CPI posts small drop in November

CPI posts small drop in November

The consumer price index (CPI), a gauge of headline inflation, improved for a second straight month in November, prompting the Commerce Ministry to raise its headline inflation forecast to an average of -0.87% this year from -1.1% in its April forecast.

The ministry also projected the average annual rate of headline CPI in 2021 to stay in a range of 0.7% and 1.7% (the average rate being 1.2%), buoyed by higher consumption, improved economic growth both domestically and globally, and continued government stimulus measures.

Next year's forecast was based on economic growth in Thailand of 3.5-4.5%, Dubai oil prices at an average of US$40-50 per barrel and an exchange rate of 30-32 baht per US dollar.
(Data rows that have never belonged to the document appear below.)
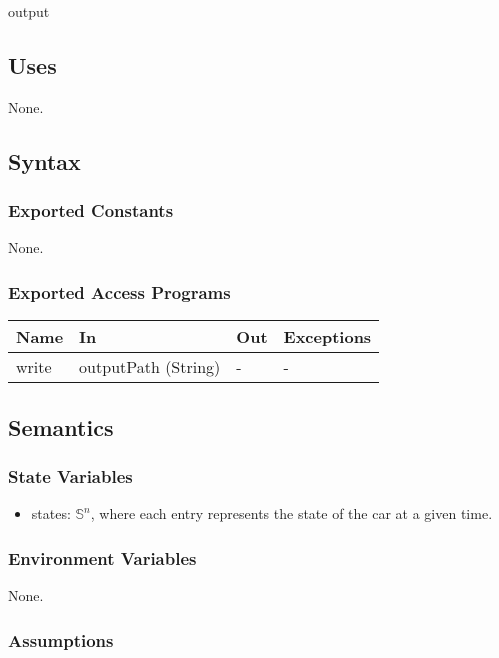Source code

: \documentclass[12pt, titlepage]{article}
\begin{document}
output

\subsection{Uses}
None.

\subsection{Syntax}

\subsubsection{Exported Constants}
None.

\subsubsection{Exported Access Programs}

\begin{center}
\begin{tabular}{p{2cm} p{4cm} p{4cm} p{2cm}}
\hline
\textbf{Name} & \textbf{In} & \textbf{Out} & \textbf{Exceptions} \\
\hline
write & outputPath (String) & - & - \\
\hline
\end{tabular}
\end{center}

\subsection{Semantics}

\subsubsection{State Variables}

\begin{itemize}
  \item states: $\mathbb{S}^n$, where each entry represents the state of the car at a given time.
\end{itemize}

\subsubsection{Environment Variables}

None.

\subsubsection{Assumptions}
\end{document}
The Trade Policy and Strategy Office, the Commerce Ministry's planning unit, reported yesterday that CPI in November dropped 0.41% from the same month last year, improving from a 0.50% drop in October and a 0.7% fall in September.
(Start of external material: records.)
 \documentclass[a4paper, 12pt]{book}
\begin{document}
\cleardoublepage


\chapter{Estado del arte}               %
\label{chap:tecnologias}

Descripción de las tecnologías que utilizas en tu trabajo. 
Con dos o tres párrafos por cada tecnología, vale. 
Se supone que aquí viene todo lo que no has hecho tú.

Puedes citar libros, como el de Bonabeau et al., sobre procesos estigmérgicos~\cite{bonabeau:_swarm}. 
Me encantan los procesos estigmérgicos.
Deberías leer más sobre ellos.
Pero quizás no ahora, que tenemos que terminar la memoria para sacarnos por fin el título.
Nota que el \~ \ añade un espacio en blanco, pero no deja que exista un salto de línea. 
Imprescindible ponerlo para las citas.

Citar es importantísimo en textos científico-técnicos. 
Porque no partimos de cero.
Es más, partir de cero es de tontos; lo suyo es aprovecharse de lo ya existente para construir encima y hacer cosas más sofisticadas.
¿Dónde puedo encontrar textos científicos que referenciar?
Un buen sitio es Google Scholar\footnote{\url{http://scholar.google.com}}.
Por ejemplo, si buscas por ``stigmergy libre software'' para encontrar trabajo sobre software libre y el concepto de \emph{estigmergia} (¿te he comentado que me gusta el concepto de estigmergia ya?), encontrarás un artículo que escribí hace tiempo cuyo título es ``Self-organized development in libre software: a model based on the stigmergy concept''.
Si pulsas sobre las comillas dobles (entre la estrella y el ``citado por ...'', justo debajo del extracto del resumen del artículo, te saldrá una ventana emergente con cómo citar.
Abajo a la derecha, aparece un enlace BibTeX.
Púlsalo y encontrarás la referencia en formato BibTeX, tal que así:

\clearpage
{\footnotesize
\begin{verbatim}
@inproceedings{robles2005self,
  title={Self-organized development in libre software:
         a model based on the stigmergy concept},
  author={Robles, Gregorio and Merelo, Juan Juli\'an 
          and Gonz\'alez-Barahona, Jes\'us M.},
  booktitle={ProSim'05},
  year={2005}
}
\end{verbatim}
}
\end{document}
The major contribution came from raw food, especially meats, vegetables and fruits, due to increasing demand from both domestic and foreign markets, as well as a low base price.
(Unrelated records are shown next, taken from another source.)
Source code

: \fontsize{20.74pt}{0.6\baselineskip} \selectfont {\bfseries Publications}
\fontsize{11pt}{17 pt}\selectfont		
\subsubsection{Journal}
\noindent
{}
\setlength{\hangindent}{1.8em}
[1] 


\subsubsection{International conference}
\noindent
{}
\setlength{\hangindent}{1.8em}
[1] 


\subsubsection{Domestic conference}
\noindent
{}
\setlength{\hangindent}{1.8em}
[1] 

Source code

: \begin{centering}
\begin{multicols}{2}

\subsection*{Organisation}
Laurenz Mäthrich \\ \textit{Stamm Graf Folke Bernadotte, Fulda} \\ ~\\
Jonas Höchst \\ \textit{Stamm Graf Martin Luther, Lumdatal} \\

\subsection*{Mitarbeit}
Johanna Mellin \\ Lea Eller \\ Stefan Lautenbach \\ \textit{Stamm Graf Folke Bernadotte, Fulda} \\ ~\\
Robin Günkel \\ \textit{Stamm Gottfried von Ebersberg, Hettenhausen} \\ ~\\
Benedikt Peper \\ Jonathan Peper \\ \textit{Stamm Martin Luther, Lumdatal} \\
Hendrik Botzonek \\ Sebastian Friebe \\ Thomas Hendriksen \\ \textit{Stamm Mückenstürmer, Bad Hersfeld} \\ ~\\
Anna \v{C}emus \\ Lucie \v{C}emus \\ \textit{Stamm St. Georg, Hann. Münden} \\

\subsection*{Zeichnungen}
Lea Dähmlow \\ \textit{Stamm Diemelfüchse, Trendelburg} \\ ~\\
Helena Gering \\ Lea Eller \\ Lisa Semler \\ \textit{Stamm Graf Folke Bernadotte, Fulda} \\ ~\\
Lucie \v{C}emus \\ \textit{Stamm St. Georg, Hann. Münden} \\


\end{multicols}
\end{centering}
Energy prices still dropped, but improved from the previous month with the lowest contraction in nine months. Moreover, prices of rice and flour products declined compared with last year as they were affected by severe drought and flood in many areas. Other items moved in line with demand, supply and promotional activities.

Core inflation (all items excluding food and energy) stood at 0.18% year-on-year in November.

On a monthly basis, the CPI in November 2020 decreased 0.04% from October. For the first 11 months of 2020, the CPI was -0.90%, while core inflation stood at 0.29% for the same period.

Pimchanok Vonkorpon, the office's director-general, said the current inflation rate has been continuously improving because of government stimulus measures promoting tourism and encouraging domestic spending, which are beneficial for both consumers and producers.

The smaller dip in the inflation rate was in line with both demand and supply factors. On the demand side, she said the farm income index has been expanding following a rise in prices for agricultural products, and the sales volume of cars has improved for a second consecutive month.

On the supply side, the manufacturing production index and capacity utilisation have continuously improved for five and six consecutive months, respectively.

According to Ms Pimchanok, inflation in December 2020 is likely to improve from the previous month, referring to a deceleration in its decline. The main contributors are a gradual economic recovery, stable energy prices, the rising price of agricultural products and raw food because of higher demand in both domestic and foreign markets, and several economic stimulus measures from the government. These measures benefit consumers and producers, and create a circular flow of income that should help offset somewhat the decline in income from tourism and exports.

However, other risk factors from both domestic and foreign situations should be closely monitored, she said.